Il secondo comincia nel 1993, con l'album «Che Dio ti benedica»: è quello che un po' alla volta lascia le sonorità black per il pop, la scrittura in lingua napoletana per quella in italiano e forse dovremmo aggiungere la città di Napoli per quella di Roma e, quindi, la Toscana. È pure quello che, con l'album «Dimmi cosa succede sulla terra», arriverà al milione di copie vendute.
Con la disputa tra familiari e fan sul luogo in cui celebrare i funerali è come se il primo fosse entrato idealmente in rotta di collisione con il secondo. Da un lato la famiglia, intesa come la compagna e i cinque figli, che aveva scelto Roma; dall'altro la famiglia, intesa come fratelli e nipoti, che pretendevano Napoli. Alla fine si è optato per una saggia mediazione: Pino Daniele avrà due pubblici commiati. Il primo, quest'oggi alle 12 presso il Santuario del Divino Amore della Capitale, il secondo alle 19 presso la Basilica reale di San Francesco di Paola a piazza Plebiscito. Quella stessa piazza più volte riempita in vita dal «Nero a metà» che ieri sera ha visto riunirsi spontaneamente 100mila persone per intonare «Napule è».
Proprio dimostrazioni d'affetto come questo flash mob auto-convocatosi in rete devono aver contribuito alla decisione di celebrare il rito funebre in due città, un po' come fu per Totò che nel 1967 fu salutato a Roma e ben due volte a Napoli (la seconda, come omaggio postumo di un uomo di rispetto della Sanità, addirittura con una bara vuota). E se ancora non ci sono certezze su quale comune toscano accoglierà le spoglie mortali del cantautore di «Terra mia», il sindaco di Napoli Luigi de Magistris già annuncia una strada o una piazza a lui intitolata. Dinamiche convulse e smisurate, in una parola napoletane che, in tutta probabilità, il primo Daniele si sarebbe divertito a mettere in musica.

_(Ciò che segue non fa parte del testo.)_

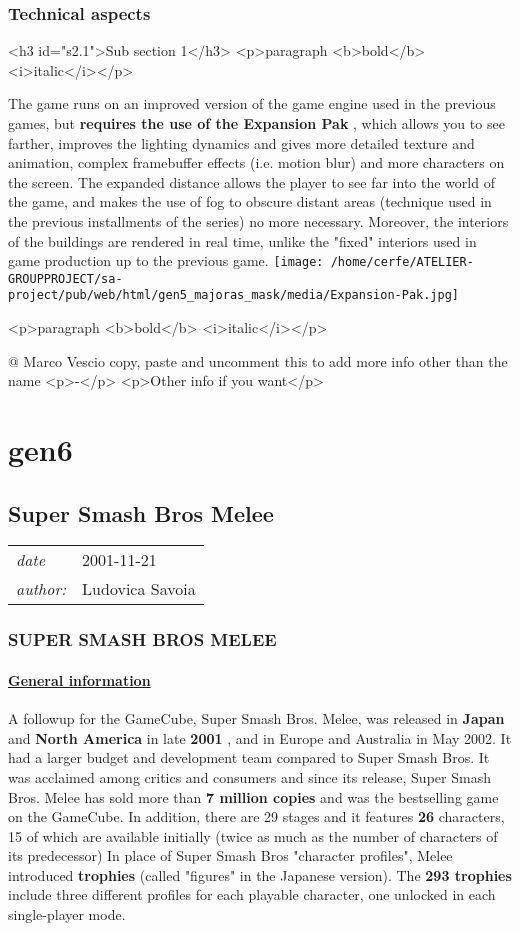 \documentclass[a4paper,10pt]{book}
\newcommand{\pageHeader}[4]{
    \section{#1}
    \vspace{-0.3cm}
    \begin{table}[h!]
     \begin{tabular}{ll}
        \hline
        \textit{date} & #2 \\
        \textit{author: } & #3\\
        \hline
     \end{tabular}
    \end{table}
    \vspace{-0.3cm}
}
\begin{document}
 \subsection{Technical aspects }
 <h3 id="s2.1">Sub section 1</h3>
        <p>paragraph <b>bold</b> <i>italic</i></p> 
 
          The game runs on an improved version of the game engine used in the previous games, but  \textbf{requires the use of the Expansion Pak } , which allows you to see farther, improves the lighting dynamics
          and gives more detailed texture and animation, complex framebuffer effects (i.e. motion blur) and more characters on the screen. The expanded distance allows the player to see far into the world of the
          game, and makes the use of fog to obscure distant areas (technique used in the previous installments of the series) no more necessary. Moreover, the interiors of the buildings are rendered in real time, unlike the
          "fixed" interiors used in game production up to the previous game. 
 \texttt{[image: /home/cerfe/ATELIER-GROUPPROJECT/sa-project/pub/web/html/gen5\_majoras\_mask/media/Expansion-Pak.jpg]}
 
 <p>paragraph <b>bold</b> <i>italic</i></p> 
 
 @ Marco Vescio 
  copy, paste and uncomment this to add more info other than the name
            <p>-</p>
            <p>Other info if you want</p>
           
 
 \newpage\chapter{gen6}\newpage\pageHeader{Super Smash Bros Melee}{2001-11-21}{Ludovica Savoia}{One of the best Super Mario Games}
 \subsection{SUPER SMASH BROS MELEE }
 \subsubsection{\underline{General information }}
 
          A followup for the GameCube, Super Smash Bros. Melee, was released in  \textbf{Japan }  and  \textbf{North America }  in late  \textbf{2001 } , and in
          Europe and Australia in May 2002. It had a larger budget and development team compared to Super Smash Bros. It was acclaimed among critics and consumers and since its release, Super Smash Bros. Melee
          has sold more than  \textbf{7 million copies }  and was the bestselling game on the GameCube. In addition, there are 29 stages and it features  \textbf{26 }  characters, 15 of which are available initially (twice as much as the number of characters of its
          predecessor)  
          In place of Super Smash Bros "character profiles", Melee introduced  \textbf{trophies }  (called "figures" in the Japanese version).
          The  \textbf{293 trophies }  include three different profiles for each playable character, one unlocked in each single-player mode.
         
\end{document}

Niente di convenzionale, com'è stato anche ieri per la camera ardente all'obitorio dell'ospedale Sant'Eugenio di Roma, dove il cantautore è morto tre notti fa. Per ore sono sfilate tantissime persone comuni accanto a colleghi illustri e personaggi pubblici, ma la chiusura anticipata per volontà della famiglia ha provocato la rabbia degli appassionati, alcuni venuti proprio da Napoli, costretti a una lunga attesa al freddo. Anche contro alcuni vip che sarebbero stati fatti entrare lo stesso. Bersagliato dalle polemiche anche Massimo D'Alema, amico personale di Daniele, che ha preferito allontanarsi dall'ospedale. A un certo punto si è diffusa la notizia di una foto della salma di Daniele scattata e postata sul web che, secondo l'amico cantante Enzo Gragnaniello, avrebbe convinto la famiglia a chiudere la sala. La camera ardente è stata quindi riaperta per poco tempo per permettere alla gente di salutare l'artista. Davvero senza precedenti quanto sta accadendo in questi giorni a Napoli. Sarà anche vero che il secondo Pino Daniele ha ottenuto maggiori riscontri di pubblico, ma è lo spirito del primo che ancora oggi continua a stupire. Come la città che lo ha ispirato.